In a book due out Thursday, eminent scholars say it’s unlikely that Thomas Jefferson fathered Sally Hemings’ children, disputing a decade’s worth of conventional wisdom that the author of the Declaration of Independence sired offspring with one of his slaves.
The debate has ensnared historians for years, and many thought the issue was settled when DNA testing in the late 1990s confirmed that a Jefferson male fathered Hemings’ youngest son, Eston. But, with one lone dissenter, the panel of 13 scholars doubted the claim and said the evidence points instead to Jefferson’s brother Randolph as the father.
The scholars also disputed accounts that said Hemings’ children received special treatment from Jefferson, which some saw as evidence of a special bond between the third president and Hemings.
“It is true that Sally’s sons Madison and Eston were freed in Jefferson’s will, but so were all but two of the sons and grandsons of Sally’s mother Betty Hemings who still belonged to Thomas Jefferson at the time of his death. Sally’s sons received by far the least favorable treatment of those freed in Thomas Jefferson’s will,” said Robert F. Turner, a former professor at the University of Virginia who served as chairman of the commission.
Mr. Turner made the remark in a statement announcing the release of the book, “The Jefferson-Hemings Controversy: Report of the Scholars Commission.”
The commission, which worked without compensation, was formed at the behest of the Thomas Jefferson Heritage Society, an outside group that seeks to defend Jefferson’s image.
Richard Dixon, who edits the newsletter for the Jefferson Heritage Society, which sponsored the scholars panel, said the book will provide academic heft for the ongoing debate.
“The reason that this book is important is that it does address these, we might call them, reasons why Jefferson could have been the father, in a detailed manner, and shows the fallacies in these reasons, and should bring the reader back to a point where the issue is not proven,” he said.
The debate has raged for years, fueled in part by the thorny questions of slavery and race in American history and by the paradox of Jefferson himself, whose stirring rhetoric in the Declaration of Independence seemed belied by his ownership of slaves.
At Monticello, Jefferson’s home in Albemarle County, Va., the Thomas Jefferson Foundation concluded that the evidence does point toward him as the father. Like the scholars commission, however, the foundation acknowledges there is no way to fully prove or disprove the issue.
“Our evidence is the same as their evidence — our interpretation of it is different,” said Leslie G. Bowman, president of the foundation.
She said such a dispute among historians is typical and that an ongoing dialogue is a good thing.
Monticello’s website acknowledges the work of the scholars commission, though it says the consensus of historians is that Jefferson “was the father of the six children of Sally Hemings mentioned in Jefferson’s records.”
The claims about Jefferson date back to at least 1802, when Jefferson was serving his first term as president. A former ally of Jefferson’s wrote in a Richmond newspaper that he kept a slave named Sally as a concubine, and had fathered “several children” with her.
Hemings’ children, Madison and Eston, kept the story alive.
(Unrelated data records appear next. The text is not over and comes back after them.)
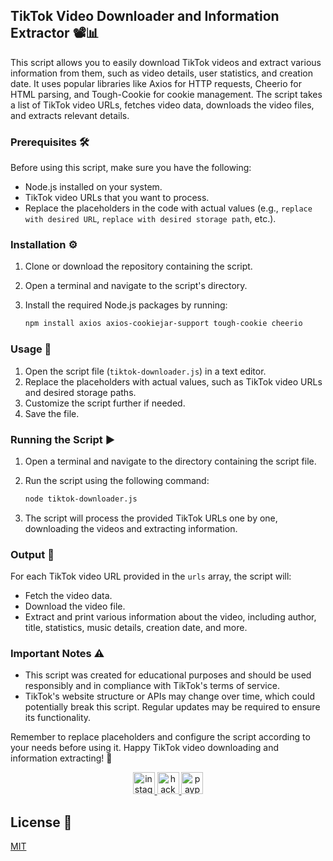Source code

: ## TikTok Video Downloader and Information Extractor 📽️📊

This script allows you to easily download TikTok videos and extract various information from them, such as video details, user statistics, and creation date. It uses popular libraries like Axios for HTTP requests, Cheerio for HTML parsing, and Tough-Cookie for cookie management. The script takes a list of TikTok video URLs, fetches video data, downloads the video files, and extracts relevant details.

### Prerequisites 🛠️

Before using this script, make sure you have the following:

- Node.js installed on your system.
- TikTok video URLs that you want to process.
- Replace the placeholders in the code with actual values (e.g., `replace with desired URL`, `replace with desired storage path`, etc.).

### Installation ⚙️

1. Clone or download the repository containing the script.
2. Open a terminal and navigate to the script's directory.
3. Install the required Node.js packages by running:

   ```bash
   npm install axios axios-cookiejar-support tough-cookie cheerio
   ```

### Usage 🚀

1. Open the script file (`tiktok-downloader.js`) in a text editor.
2. Replace the placeholders with actual values, such as TikTok video URLs and desired storage paths.
3. Customize the script further if needed.
4. Save the file.

### Running the Script ▶️

1. Open a terminal and navigate to the directory containing the script file.
2. Run the script using the following command:

   ```bash
   node tiktok-downloader.js
   ```

3. The script will process the provided TikTok URLs one by one, downloading the videos and extracting information.

### Output 📄

For each TikTok video URL provided in the `urls` array, the script will:

- Fetch the video data.
- Download the video file.
- Extract and print various information about the video, including author, title, statistics, music details, creation date, and more.

### Important Notes ⚠️

- This script was created for educational purposes and should be used responsibly and in compliance with TikTok's terms of service.
- TikTok's website structure or APIs may change over time, which could potentially break this script. Regular updates may be required to ensure its functionality.

Remember to replace placeholders and configure the script according to your needs before using it. Happy TikTok video downloading and information extracting! 🎉


<div align="center">
  <a href="https://www.instagram.com/rehandiazz/" target="_blank">
    <img src="https://img.shields.io/static/v1?message=Instagram&logo=instagram&label=&color=E4405F&logoColor=white&labelColor=&style=for-the-badge" height="35" alt="instagram logo"  />
  </a>
  <a href="https://www.hackerrank.com/magearcanist" target="_blank">
    <img src="https://img.shields.io/static/v1?message=HackerRank&logo=hackerrank&label=&color=2EC866&logoColor=white&labelColor=&style=for-the-badge" height="35" alt="hackerrank logo"  />
  </a>
  <a href="paypal.me/rehandiasp" target="_blank">
    <img src="https://img.shields.io/static/v1?message=PayPal&logo=paypal&label=&color=00457C&logoColor=white&labelColor=&style=for-the-badge" height="35" alt="paypal logo"  />
  </a>
</div>

###

## License 📜

[MIT](https://github.com/RehanDias/tiktok-downloader-console/blob/main/LICENSE)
In November 1998, results of DNA testing were released and showed a genetic link between descendants of the Jefferson family and of Eston Hemings.
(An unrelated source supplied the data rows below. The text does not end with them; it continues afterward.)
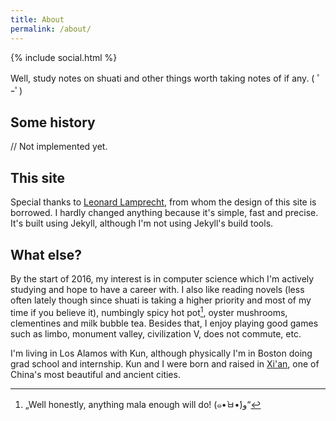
 ```yaml
---
title: About
permalink: /about/
---
```


{% include social.html %}

Well, study notes on shuati and other things worth taking notes of if any. ( ﾟｰﾟ)

## Some history

// Not implemented yet.

## This site

Special thanks to [Leonard Lamprecht][1], from whom the design of this site is borrowed. I hardly changed anything because it's simple, fast and precise. It's built using Jekyll, although I'm not using Jekyll's build tools.

## What else?

By the start of 2016, my interest is in computer science which I'm actively studying and hope to have a career with. I also like reading novels (less often lately though since shuati is taking a higher priority and most of my time if you believe it), numbingly spicy hot pot[^1], oyster mushrooms, clementines and milk bubble tea. Besides that, I enjoy playing good games such as limbo, monument valley, civilization V, does not commute, etc.

I'm living in Los Alamos with Kun, although physically I'm in Boston doing grad school and internship. Kun and I were born and raised in [Xi'an][2], one of China's most beautiful and ancient cities.

[1]: http://leo.im
[2]: /assets/static/xian.png

[^1]: „Well honestly, anything mala enough will do! (๑•̀ㅂ•́)و“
A committee formed by the Jefferson foundation concluded in 2000 that the weight of evidence suggested Jefferson was most likely the father of Eston, and perhaps the father of all six of Hemings’ children recorded at Monticello.
The Heritage Society fought back with its own commission, which issued its report in 2001 disputing the conclusions. The 400-page book being released Thursday is the commission’s final product, complete with footnotes and references to rebut the other side’s claims.
Among their evidence:
• Claims that the relationship between Hemings and Jefferson started in Paris are unlikely because she was living with his daughters at their boarding school across the city at the time.
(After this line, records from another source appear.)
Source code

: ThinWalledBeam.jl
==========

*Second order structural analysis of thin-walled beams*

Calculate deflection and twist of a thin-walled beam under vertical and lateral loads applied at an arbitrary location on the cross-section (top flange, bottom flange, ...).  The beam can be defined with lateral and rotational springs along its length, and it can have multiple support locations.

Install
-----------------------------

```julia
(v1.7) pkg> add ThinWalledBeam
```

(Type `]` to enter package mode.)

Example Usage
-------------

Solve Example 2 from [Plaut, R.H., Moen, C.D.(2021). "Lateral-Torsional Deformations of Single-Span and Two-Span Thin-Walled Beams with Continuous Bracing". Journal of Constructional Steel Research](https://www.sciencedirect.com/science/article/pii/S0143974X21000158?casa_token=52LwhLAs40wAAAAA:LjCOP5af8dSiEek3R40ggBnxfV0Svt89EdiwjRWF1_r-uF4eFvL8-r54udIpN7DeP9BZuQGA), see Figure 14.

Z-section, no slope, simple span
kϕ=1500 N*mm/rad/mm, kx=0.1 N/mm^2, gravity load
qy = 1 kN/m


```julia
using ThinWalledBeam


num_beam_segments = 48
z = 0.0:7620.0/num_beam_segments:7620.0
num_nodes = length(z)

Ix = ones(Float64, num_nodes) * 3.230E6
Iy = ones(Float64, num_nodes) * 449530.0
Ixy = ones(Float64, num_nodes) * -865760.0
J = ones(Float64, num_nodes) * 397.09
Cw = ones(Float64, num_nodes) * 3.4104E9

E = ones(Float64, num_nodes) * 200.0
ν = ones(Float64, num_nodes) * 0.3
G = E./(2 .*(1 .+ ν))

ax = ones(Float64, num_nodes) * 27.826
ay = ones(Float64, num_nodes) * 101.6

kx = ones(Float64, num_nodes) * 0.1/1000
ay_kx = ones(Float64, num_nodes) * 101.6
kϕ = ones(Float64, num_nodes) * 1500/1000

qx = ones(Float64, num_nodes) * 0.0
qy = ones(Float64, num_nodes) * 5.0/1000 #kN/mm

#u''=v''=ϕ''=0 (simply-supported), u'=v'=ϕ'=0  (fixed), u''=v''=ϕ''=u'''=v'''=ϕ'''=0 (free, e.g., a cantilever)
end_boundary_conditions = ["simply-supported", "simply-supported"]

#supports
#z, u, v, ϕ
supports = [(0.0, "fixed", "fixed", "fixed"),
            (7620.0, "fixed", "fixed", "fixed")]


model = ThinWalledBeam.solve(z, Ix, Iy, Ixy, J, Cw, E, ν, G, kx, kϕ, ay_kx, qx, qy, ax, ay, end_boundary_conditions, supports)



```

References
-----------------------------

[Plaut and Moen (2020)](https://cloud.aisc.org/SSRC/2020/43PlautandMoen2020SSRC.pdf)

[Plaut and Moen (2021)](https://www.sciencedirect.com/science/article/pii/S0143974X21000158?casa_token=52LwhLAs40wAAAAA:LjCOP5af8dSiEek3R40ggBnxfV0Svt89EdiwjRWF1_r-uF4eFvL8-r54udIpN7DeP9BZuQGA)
• The “Jefferson family” DNA used in the 1998 test came from descendants of his uncle, which the scholars said means any one of two dozen Jefferson men living in Virginia at the time Eston was conceived could have been the father.
• The 1802 rumors centered on Thomas Woodson, who was said to have been one of Hemings’ children. But tests of three Woodson descendants failed to show a link to Jefferson family DNA. Also, no documentation supports claims he was Hemings’ child.
• Oral tradition from Eston Hemings’ family initially said he was not the son of the president, but rather of an “uncle” — which the scholars think is a reference to Randolph Jefferson, the president’s brother, who would have been referred to as “uncle” by Jefferson’s daughters.
Of the 13 scholars on the panel, one, Paul A. Rahe, a history professor at Hillsdale College, dissented from the conclusions.
Among the dozen others, their belief in Jefferson’s parentage ranged from “serious skepticism” to a belief that the paternity argument is “almost certainly false.”
In announcing the book’s release, Mr. Turner said he is challenging scholars on the other side of the issue to debate the matter publicly. The scholars will hold a news conference Thursday at the National Press Club to discuss the book.